You asked (griped, whined, hollered) — we heard. Here’s a few questions that have come my way:

1. Which books are eligible?
Any children’s or YA book published in English in 2006, including translated and bilingual books.

2. How do I nominate a book?
Type them into the comments section under each category. Categories are listed to your right, or scroll down through previous posts.

3. How many books can I nominate?
No more than one in a category. If you list a bunch, we’ll email you and ask you to pick your favorite.

4. What if I don’t know which category it belongs in?
Make your best guess. If you’re mistaken, the organizers will forward it to the right category.

5. If a book gets more than one nomination, does that help its chances?
Sorry, no.

6. Will the panelists really be reading all the books?
The organizers have agreed that every book must be read by at least two panelists (there are five people on a panel).  If both people think it’s a strong contender, the others are urged to read it too.

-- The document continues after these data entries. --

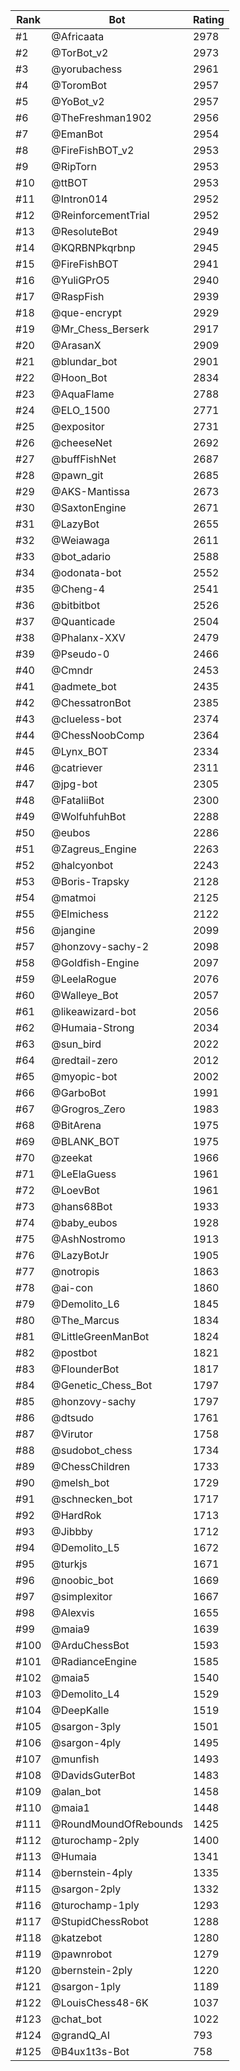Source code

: Rank|Bot|Rating
---|---|---
#1|@Africaata|2978
#2|@TorBot_v2|2973
#3|@yorubachess|2961
#4|@ToromBot|2957
#5|@YoBot_v2|2957
#6|@TheFreshman1902|2956
#7|@EmanBot|2954
#8|@FireFishBOT_v2|2953
#9|@RipTorn|2953
#10|@ttBOT|2953
#11|@Intron014|2952
#12|@ReinforcementTrial|2952
#13|@ResoluteBot|2949
#14|@KQRBNPkqrbnp|2945
#15|@FireFishBOT|2941
#16|@YuliGPrO5|2940
#17|@RaspFish|2939
#18|@que-encrypt|2929
#19|@Mr_Chess_Berserk|2917
#20|@ArasanX|2909
#21|@blundar_bot|2901
#22|@Hoon_Bot|2834
#23|@AquaFlame|2788
#24|@ELO_1500|2771
#25|@expositor|2731
#26|@cheeseNet|2692
#27|@buffFishNet|2687
#28|@pawn_git|2685
#29|@AKS-Mantissa|2673
#30|@SaxtonEngine|2671
#31|@LazyBot|2655
#32|@Weiawaga|2611
#33|@bot_adario|2588
#34|@odonata-bot|2552
#35|@Cheng-4|2541
#36|@bitbitbot|2526
#37|@Quanticade|2504
#38|@Phalanx-XXV|2479
#39|@Pseudo-0|2466
#40|@Cmndr|2453
#41|@admete_bot|2435
#42|@ChessatronBot|2385
#43|@clueless-bot|2374
#44|@ChessNoobComp|2364
#45|@Lynx_BOT|2334
#46|@catriever|2311
#47|@jpg-bot|2305
#48|@FataliiBot|2300
#49|@WolfuhfuhBot|2288
#50|@eubos|2286
#51|@Zagreus_Engine|2263
#52|@halcyonbot|2243
#53|@Boris-Trapsky|2128
#54|@matmoi|2125
#55|@Elmichess|2122
#56|@jangine|2099
#57|@honzovy-sachy-2|2098
#58|@Goldfish-Engine|2097
#59|@LeelaRogue|2076
#60|@Walleye_Bot|2057
#61|@likeawizard-bot|2056
#62|@Humaia-Strong|2034
#63|@sun_bird|2022
#64|@redtail-zero|2012
#65|@myopic-bot|2002
#66|@GarboBot|1991
#67|@Grogros_Zero|1983
#68|@BitArena|1975
#69|@BLANK_BOT|1975
#70|@zeekat|1966
#71|@LeElaGuess|1961
#72|@LoevBot|1961
#73|@hans68Bot|1933
#74|@baby_eubos|1928
#75|@AshNostromo|1913
#76|@LazyBotJr|1905
#77|@notropis|1863
#78|@ai-con|1860
#79|@Demolito_L6|1845
#80|@The_Marcus|1834
#81|@LittleGreenManBot|1824
#82|@postbot|1821
#83|@FlounderBot|1817
#84|@Genetic_Chess_Bot|1797
#85|@honzovy-sachy|1797
#86|@dtsudo|1761
#87|@Virutor|1758
#88|@sudobot_chess|1734
#89|@ChessChildren|1733
#90|@melsh_bot|1729
#91|@schnecken_bot|1717
#92|@HardRok|1713
#93|@Jibbby|1712
#94|@Demolito_L5|1672
#95|@turkjs|1671
#96|@noobic_bot|1669
#97|@simplexitor|1667
#98|@Alexvis|1655
#99|@maia9|1639
#100|@ArduChessBot|1593
#101|@RadianceEngine|1585
#102|@maia5|1540
#103|@Demolito_L4|1529
#104|@DeepKalle|1519
#105|@sargon-3ply|1501
#106|@sargon-4ply|1495
#107|@munfish|1493
#108|@DavidsGuterBot|1483
#109|@alan_bot|1458
#110|@maia1|1448
#111|@RoundMoundOfRebounds|1425
#112|@turochamp-2ply|1400
#113|@Humaia|1341
#114|@bernstein-4ply|1335
#115|@sargon-2ply|1332
#116|@turochamp-1ply|1293
#117|@StupidChessRobot|1288
#118|@katzebot|1280
#119|@pawnrobot|1279
#120|@bernstein-2ply|1220
#121|@sargon-1ply|1189
#122|@LouisChess48-6K|1037
#123|@chat_bot|1022
#124|@grandQ_AI|793
#125|@B4ux1t3s-Bot|758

7. How will the panelists get all the books? Do they have to hunt them down?
Publishers are stepping forward to offer review copies to panelists. All of the organizers are making lists of which panelists need what books to make that easier. There’s also a service called Reviewers Checklist that many of us use to get review copies. Failing all that, there’s always the public library.

From what I’m hearing from volunteers, everyone is eager to start reading. In particular, we want to make sure smaller publishers that lack the big advertising bucks get their fair shake.

8. What about books published in November or December, after the nominations close?
Many of those books will carry a 2007 copyright and will therefore be eligible for next year’s Cybils. If they have a 2006 copyright, the author or publisher should nominate the book and send galleys or an advanced review copy to the panelists so it can still be considered this year. Also, books published last November or December with a 2006 copyright are eligible for the current Cybils award.

9. How do I get in touch with one of the category organizers?
All the organizers are listed on the upper left. Click on their names and it takes you to their blogs, where you’ll find their contact information. I know that’s the long way around, but these folks don’t want spammers finding them too easily.

10. What’s with the Amazon and BlogAds?
Oh, hello, your friendly Web mistress is a stay-at-home Mom, which is how I have the time to do this. Clicking on the Amazon ad and buying a book puts a teensy commission in my pocket. Not enough to avoid having to go back to work soon, but enough to cover the costs of running the contest: mostly the domain name and some extra bandwidth. If there’s financial support for it, I think the winners would appreciate a plaque or trophy.

11. Did you pick those books for the Amazon ads?
No, they are randomly generated by Amazon. 

 

More questions? Problems? Gripes? We want the Cybils to be as transparent as possible. Email me at anne (at) bookbuds (dot) net.

–Anne Levy, Web Mistress

Anne LevyFAQs

Comments 7

  1. Lillian Hecker

    I recommend Viva La Paris by Esme Raji Codell. This is the companion novel to Sahara Special, another great book for middle school.
    “Sometimes people become our enemies not because they are so different, but because there is something in them that is so much the same, it hurts us to look at it.”
    Fifth grader Paris and Tanaeje have been spoiling for a fight all through the year and finally they go at it. Tanaeje has been beating on Michael, Paris’s older brother, for no discernible reason. Instead of popping her one, Michael has adopted a Gandhi approach which makes Paris furious.
    This book talks about family, differences, anti-Semitism, friendship and fairness – a tall order for any book, and it is done superbly!